Trump to forego New Year's Eve in Florida for early return to Washington
WEST PALM BEACH, Fla. (Reuters) – U.S. President Donald Trump on Thursday was due to fly back to Washington a day earlier than planned, as he continued his fight with Congress over a defense bill and stimulus checks as well as a long-shot bid to overturn his November election defeat.
Trump, who originally was scheduled to attend a New Year’s Eve party at his Mar-a-Lago resort in Florida, is expected to leave for Washington at around 11 a.m.

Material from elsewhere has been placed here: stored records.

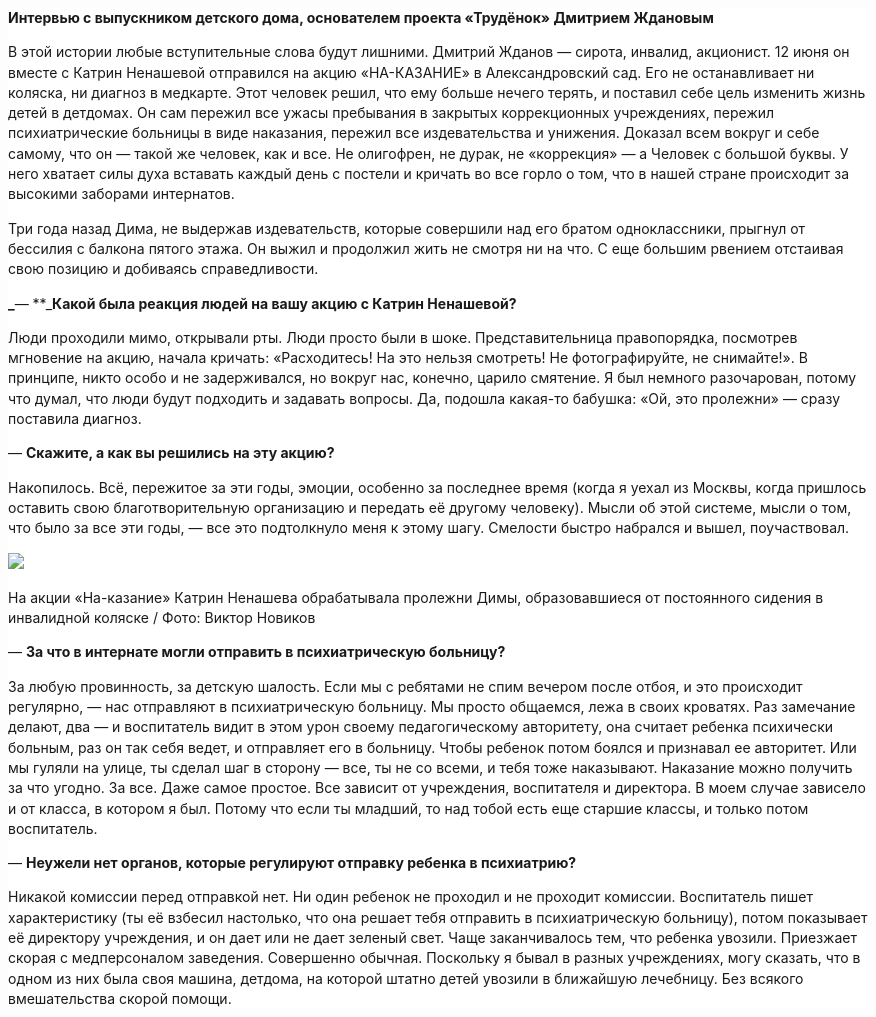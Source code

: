 **Интервью с выпускником детского дома, основателем проекта «Трудёнок» Дмитрием Ждановым**

В этой истории любые вступительные слова будут лишними. Дмитрий Жданов — сирота, инвалид, акционист. 12 июня он вместе с Катрин Ненашевой отправился на акцию «НА-КАЗАНИЕ» в Александровский сад. Его не останавливает ни коляска, ни диагноз в медкарте. Этот человек решил, что ему больше нечего терять, и поставил себе цель изменить жизнь детей в детдомах. Он сам пережил все ужасы пребывания в закрытых коррекционных учреждениях, пережил психиатрические больницы в виде наказания, пережил все издевательства и унижения. Доказал всем вокруг и себе самому, что он — такой же человек, как и все. Не олигофрен, не дурак, не «коррекция» — а Человек с большой буквы. У него хватает силы духа вставать каждый день с постели и кричать во все горло о том, что в нашей стране происходит за высокими заборами интернатов.

Три года назад Дима, не выдержав издевательств, которые совершили над его братом одноклассники, прыгнул от бессилия с балкона пятого этажа. Он выжил и продолжил жить не смотря ни на что. С еще большим рвением отстаивая свою позицию и добиваясь справедливости.

**_**— **_**Какой была реакция людей на вашу акцию с Катрин Ненашевой?**

Люди проходили мимо, открывали рты. Люди просто были в шоке. Представительница правопорядка, посмотрев мгновение на акцию, начала кричать: «Расходитесь! На это нельзя смотреть! Не фотографируйте, не снимайте!». В принципе, никто особо и не задерживался, но вокруг нас, конечно, царило смятение. Я был немного разочарован, потому что думал, что люди будут подходить и задавать вопросы. Да, подошла какая-то бабушка: «Ой, это пролежни» — сразу поставила диагноз.

— **Скажите, а как вы решились на эту акцию?**

Накопилось. Всё, пережитое за эти годы, эмоции, особенно за последнее время (когда я уехал из Москвы, когда пришлось оставить свою благотворительную организацию и передать её другому человеку). Мысли об этой системе, мысли о том, что было за все эти годы, — все это подтолкнуло меня к этому шагу. Смелости быстро набрался и вышел, поучаствовал.

![](https://assets.discours.io/unsafe/900x/development/image/301cf540-a5e8-11e8-8e7e-f9ae0f131ab1.jpeg)

На акции «На-казание» Катрин Ненашева обрабатывала пролежни Димы, образовавшиеся от постоянного сидения в инвалидной коляске / Фото: Виктор Новиков

— **За что в интернате могли отправить в психиатрическую больницу?**

За любую провинность, за детскую шалость. Если мы с ребятами не спим вечером после отбоя, и это происходит регулярно, — нас отправляют в психиатрическую больницу. Мы просто общаемся, лежа в своих кроватях. Раз замечание делают, два — и воспитатель видит в этом урон своему педагогическому авторитету, она считает ребенка психически больным, раз он так себя ведет, и отправляет его в больницу. Чтобы ребенок потом боялся и признавал ее авторитет. Или мы гуляли на улице, ты сделал шаг в сторону — все, ты не со всеми, и тебя тоже наказывают. Наказание можно получить за что угодно. За все. Даже самое простое. Все зависит от учреждения, воспитателя и директора. В моем случае зависело и от класса, в котором я был. Потому что если ты младший, то над тобой есть еще старшие классы, и только потом воспитатель.

— **Неужели нет органов, которые регулируют отправку ребенка в психиатрию?**

Никакой комиссии перед отправкой нет. Ни один ребенок не проходил и не проходит комиссии. Воспитатель пишет характеристику (ты её взбесил настолько, что она решает тебя отправить в психиатрическую больницу), потом показывает её директору учреждения, и он дает или не дает зеленый свет. Чаще заканчивалось тем, что ребенка увозили. Приезжает скорая с медперсоналом заведения. Совершенно обычная. Поскольку я бывал в разных учреждениях, могу сказать, что в одном из них была своя машина, детдома, на которой штатно детей увозили в ближайшую лечебницу. Без всякого вмешательства скорой помощи.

EST (1600 GMT).
The White House has given no reason for the change, but it coincides with Trump’s fight with Congress over his veto of a major defense bill and his demand for increased COVID-19 stimulus checks, as well as a spike in tensions with Iran.
Senate Majority Leader Mitch McConnell, the top Republican in the chamber, dealt a likely death blow on Wednesday to Trump’s bid to boost coronavirus aid to Americans, declining to schedule a swift vote on a bill to raise relief checks to $2,000 from the $600 included in the relief package passed by Congress earlier this month.
Trump had ramped up pressure on fellow Republicans to back the bigger checks for struggling Americans in a series of tweets in recent days in which he attacked Republican leaders as “pathetic” and accused the party of having a “death wish” if it did not increase stimulus payments.
Republicans in Congress have largely stuck with Trump through four turbulent years, but the president is angry that they have not fully backed his claims of election fraud in the Nov. 3 election that was won by Democrat Joe Biden.
The tensions among Republicans have been exacerbated by a second showdown over an effort in Congress to override Trump’s veto of a defense policy bill.
The Republican-controlled Senate voted 80-12 on Wednesday to begin debate on the issue, with another procedural vote due on Friday. If successful, the effort would lead to the first veto override of Trump’s presidency.
The Democratic-controlled U.S. House of Representatives voted to overturn Trump’s defense bill veto on Monday.
U.S.-Iran tensions, meanwhile, have again spiked.
Iranian Foreign Minister Mohammad Javad Zarif on Thursday accused Washington of trying to fabricate a pretext for attacking his country and vowed Tehran would defend itself even though it does not seek war.
Two U.S. B-52 bombers flew over the Middle East on Wednesday in what U.S. officials said was a message of deterrence to Iran ahead of the first anniversary of a U.S. drone strike that killed top Iranian general Qassem Soleimani on Jan. 3, 2019.